Sunday, November 19, 2017

O desejável e o possível


Pedro J. Bondaczuk


Os programas de governo dos partidos e coligações que respaldam os sete candidatos à Presidência da República nas eleições de 3 de outubro próximo têm, em sua substância, mais semelhanças do que diferenças. Todos enfatizam a solução dos principais problemas nacionais da atualidade, que são o desemprego, a fome, a saúde, a educação e a segurança pública.

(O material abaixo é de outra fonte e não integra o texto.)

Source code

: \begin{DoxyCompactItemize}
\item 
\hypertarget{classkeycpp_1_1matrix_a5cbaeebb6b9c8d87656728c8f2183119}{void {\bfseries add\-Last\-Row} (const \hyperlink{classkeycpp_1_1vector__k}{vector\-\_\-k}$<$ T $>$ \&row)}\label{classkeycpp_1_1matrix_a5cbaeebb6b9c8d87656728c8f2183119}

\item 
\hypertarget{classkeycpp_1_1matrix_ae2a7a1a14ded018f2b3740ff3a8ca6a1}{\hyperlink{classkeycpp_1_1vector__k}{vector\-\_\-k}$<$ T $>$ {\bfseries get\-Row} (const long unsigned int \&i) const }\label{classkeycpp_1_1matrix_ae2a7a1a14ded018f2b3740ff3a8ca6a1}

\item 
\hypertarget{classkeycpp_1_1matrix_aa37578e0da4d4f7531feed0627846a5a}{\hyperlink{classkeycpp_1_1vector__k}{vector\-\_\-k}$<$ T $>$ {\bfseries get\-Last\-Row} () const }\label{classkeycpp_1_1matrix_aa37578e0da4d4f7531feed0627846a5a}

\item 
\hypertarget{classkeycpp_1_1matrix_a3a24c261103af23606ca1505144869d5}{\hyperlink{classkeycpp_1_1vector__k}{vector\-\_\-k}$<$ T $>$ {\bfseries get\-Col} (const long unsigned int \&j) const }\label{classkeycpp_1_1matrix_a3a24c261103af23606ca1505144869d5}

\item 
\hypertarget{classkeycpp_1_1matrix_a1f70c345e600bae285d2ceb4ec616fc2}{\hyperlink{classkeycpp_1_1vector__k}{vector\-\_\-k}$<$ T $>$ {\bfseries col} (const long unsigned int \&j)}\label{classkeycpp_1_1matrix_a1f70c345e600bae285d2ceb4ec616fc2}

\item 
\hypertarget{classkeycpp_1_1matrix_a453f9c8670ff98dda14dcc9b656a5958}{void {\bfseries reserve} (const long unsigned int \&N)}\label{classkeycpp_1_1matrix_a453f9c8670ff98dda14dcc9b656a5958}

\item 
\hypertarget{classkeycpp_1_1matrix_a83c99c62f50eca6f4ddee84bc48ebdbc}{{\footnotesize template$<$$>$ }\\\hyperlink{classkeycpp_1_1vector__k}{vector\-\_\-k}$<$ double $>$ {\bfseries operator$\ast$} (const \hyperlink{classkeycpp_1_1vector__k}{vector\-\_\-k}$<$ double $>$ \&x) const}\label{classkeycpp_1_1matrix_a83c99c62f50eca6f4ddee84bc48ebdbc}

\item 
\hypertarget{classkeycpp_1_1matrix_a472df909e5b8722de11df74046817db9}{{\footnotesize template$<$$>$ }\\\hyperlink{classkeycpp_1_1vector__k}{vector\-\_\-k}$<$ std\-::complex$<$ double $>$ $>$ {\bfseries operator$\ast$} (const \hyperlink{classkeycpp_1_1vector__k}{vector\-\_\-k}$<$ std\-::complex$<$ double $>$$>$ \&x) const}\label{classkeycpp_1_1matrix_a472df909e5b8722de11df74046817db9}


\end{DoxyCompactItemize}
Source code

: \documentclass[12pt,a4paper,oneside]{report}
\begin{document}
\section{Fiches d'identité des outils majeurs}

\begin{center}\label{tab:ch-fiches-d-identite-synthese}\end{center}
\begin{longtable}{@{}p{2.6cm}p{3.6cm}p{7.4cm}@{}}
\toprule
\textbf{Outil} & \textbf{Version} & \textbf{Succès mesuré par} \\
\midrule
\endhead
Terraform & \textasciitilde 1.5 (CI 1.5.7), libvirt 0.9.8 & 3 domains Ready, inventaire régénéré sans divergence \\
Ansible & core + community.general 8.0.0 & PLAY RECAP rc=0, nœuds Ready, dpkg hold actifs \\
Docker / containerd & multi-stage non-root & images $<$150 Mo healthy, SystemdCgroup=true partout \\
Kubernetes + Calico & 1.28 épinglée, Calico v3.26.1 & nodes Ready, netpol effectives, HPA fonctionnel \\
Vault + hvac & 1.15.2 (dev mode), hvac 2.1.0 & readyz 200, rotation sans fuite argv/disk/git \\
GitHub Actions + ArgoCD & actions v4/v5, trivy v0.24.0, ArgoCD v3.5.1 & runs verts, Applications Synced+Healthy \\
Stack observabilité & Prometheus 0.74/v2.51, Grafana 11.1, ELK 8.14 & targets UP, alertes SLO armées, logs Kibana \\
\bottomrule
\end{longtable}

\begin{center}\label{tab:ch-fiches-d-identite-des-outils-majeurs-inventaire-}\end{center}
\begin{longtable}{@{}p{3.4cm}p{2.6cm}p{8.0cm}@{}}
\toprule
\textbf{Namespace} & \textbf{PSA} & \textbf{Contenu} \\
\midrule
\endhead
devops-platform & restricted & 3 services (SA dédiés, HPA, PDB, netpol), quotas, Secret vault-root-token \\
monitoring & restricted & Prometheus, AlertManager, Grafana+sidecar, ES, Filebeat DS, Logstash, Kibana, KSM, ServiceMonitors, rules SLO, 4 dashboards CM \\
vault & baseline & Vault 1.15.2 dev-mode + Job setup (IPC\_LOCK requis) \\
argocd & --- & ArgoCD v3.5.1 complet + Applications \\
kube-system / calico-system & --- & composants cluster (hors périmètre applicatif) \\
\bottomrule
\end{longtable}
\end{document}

A variação está tanto na forma de apresentação dos respectivos planos, quanto na ênfase dada a cada um dos temas tratados. E, principalmente, na estratégia a ser adotada para consubstanciar em obras esse conjunto de boas intenções, o que, sem sermos pessimistas ou derrotistas, é o mais provável de acontecer. Ou seja, tudo continuará como está.

É louvável essa preocupação de apresentar à sociedade essa espécie de "roteiro de viagem" de um eventual mandato presidencial. Mas será que há sinceridade de propósito? Há, pelo menos, realismo? Os programas, da forma que estão postos, são factíveis, pelo menos em boa parte das propostas? Depois de eleitos os candidatos vão se lembrar desses compromissos assumidos com os eleitores? Certamente que não! A razão é muito simples.

Há uma enorme diferença entre o "desejável" e o "possível". Caso qualquer um desses planos fosse executado na íntegra, rigorosamente, ao pé da letra, o Brasil emergiria, ao cabo de quatro anos de mandato, como superpotência mundial, mais rico, justo e equilibrado do que países como Estados Unidos, Japão, Alemanha, Grã-Bretanha, França, etc.

Surgem, pois, duas indagações por parte do analista, treinado, por dever de ofício, a reduzir todas as proposições ao conteúdo lógico. A primeira questão refere-se ao tempo. Seria possível remodelar um país, por menor e menos complexo que fosse, no escasso período de quatro anos? Afinal, os programas referem-se a um simples mandato. Claro que não!

Para que todos os brasileiros tenham acesso à educação, à saúde, segurança e contem com oportunidades iguais de ascensão social, haveria a necessidade, no mínimo, de um século. E isso supondo que o governo seja absolutamente eficaz, sem desperdícios, corrupção ou inércia. Como se vê, mera utopia.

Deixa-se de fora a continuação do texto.